The Independent London Newspaper



New doubts over garden bridge ‘vanity’ plan

garden bridge

An illustration of how the garden bridge could look

Published: 6 January, 2017

THE troubled Garden Bridge project has been plunged into fresh doubt after senior council chiefs announced they will take another look at a major decision about the £185million footbridge.

Westminster Council has announced a call-in of proposed “property transactions” agreed by members of its cabinet before Christmas as part of the scheme to “ensure transparency and value for money”.

It will specifically challenge a decision to transfer public land around Temple tube station to the ­project’s managers, the Garden Bridge Trust. 

The project was called in after a rare alliance of Conservative and Labour councillors united behind the move.

Wai-King Cheung from the Thames Central Open Spaces campaign group, said they were “relieved that common sense had prevailed”, adding: “The council may have granted the Garden Bridge planning permission in 2014 but a lot of controversy has reared its ugly head since then so the council must not be hasty in facilitating this private development which ­seriously needs to be reassessed.”

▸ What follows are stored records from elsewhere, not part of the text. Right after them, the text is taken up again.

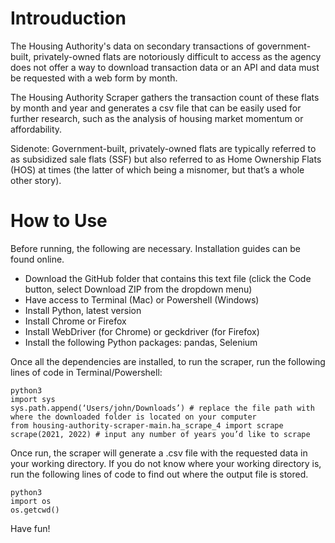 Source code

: # Introuduction
The Housing Authority's data on secondary transactions of government-built, privately-owned flats are notoriously difficult to access as the agency does not offer a way to download transaction data or an API and data must be requested with a web form by month.

The Housing Authority Scraper gathers the transaction count of these flats by month and year and generates a csv file that can be easily used for further research, such as the analysis of housing market momentum or affordability.

Sidenote: Government-built, privately-owned flats are typically referred to as subsidized sale flats (SSF) but also referred to as Home Ownership Flats (HOS) at times (the latter of which being a misnomer, but that’s a whole other story). 

# How to Use
Before running, the following are necessary. Installation guides can be found online.
- Download the GitHub folder that contains this text file (click the Code button, select Download ZIP from the dropdown menu)
- Have access to Terminal (Mac) or Powershell (Windows)
- Install Python, latest version
- Install Chrome or Firefox
- Install WebDriver (for Chrome) or geckdriver (for Firefox)
- Install the following Python packages: pandas, Selenium

Once all the dependencies are installed, to run the scraper, run the following lines of code in Terminal/Powershell:
```
python3 
import sys 
sys.path.append(‘Users/john/Downloads’) # replace the file path with where the downloaded folder is located on your computer
from housing-authority-scraper-main.ha_scrape_4 import scrape
scrape(2021, 2022) # input any number of years you’d like to scrape
```

Once run, the scraper will generate a .csv file with the requested data in your working directory. If you do not know where your working directory is, run the following lines of code to find out where the output file is stored.
```
python3
import os
os.getcwd()
```

Have fun!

The call-in comes as Dame Margaret Hodge looks at whether the project is value for money after the Mayor of London review was launched in September last year.

It is extremely rare in Westminster for a majority party member to go against a decision made by members of its cabinet but Tory Cllr Brian Connell has said he will backing Labour leader Adam Hug.

The West End Extra understands Cllr Connell’s move has the full support of leader-elect, Cllr Nickie Aiken. Last night (Thursday) Cllr Connell, chairman of the council’s scrutiny committee, said it was important to ensure that the council did not end up footing some of the cost of the bridge during or after it is built.

He said: “We will also be looking for assurances that Westminster taxpayers and the council’s interests remain protected as well as understanding how the council’s decision fits in with the scope and content of the mayor’s review of the Garden Bridge project.”

Westminster is not currently investing any money into the scheme but, as the funding for the bridge has been called into question, he wants to ensure that they do not get stuck “looking after the bridge”.

“It is true that the project can’t go ahead without this decision being expedited so it is important,” he said.

Critics of the controversial bridge, which has been described by some as a “vanity project”, praised the “courageous” move of Cllr Connell.

Leader of the opposition Cllr Adam Hug said: “I’m pleased that Brian has agreed with the need to call this decision in. This has ena­bled the ‘call-in’ to proceed – something of a rarity. I don’t think there has been a normal call-in, triggered by committee members rather than ward councillors, in a very long time.”

As much £60m of the bridge’s £185m price tag could be funded by the taxpayer via Transport for London and Department for Transport. Campaigners have warned that building the bridge equated to privatisation of public land and was not essential. More than 20,000 people have signed a petition against it. 

A spokesman for the Garden Bridge Trust said the project would bring “many benefits” to London and they were “confident” in the council’s decision-making process, adding: “We have been working with Westminster City Council for several years on plans to build the bridge, which have always included use of the top of Temple station as the north landing point of the bridge. Westminster Council gave planning consent for the bridge in late 2014 and are currently undertaking a legal process – not a land sale – to allow the space at Temple station to be used for the bridge landing.”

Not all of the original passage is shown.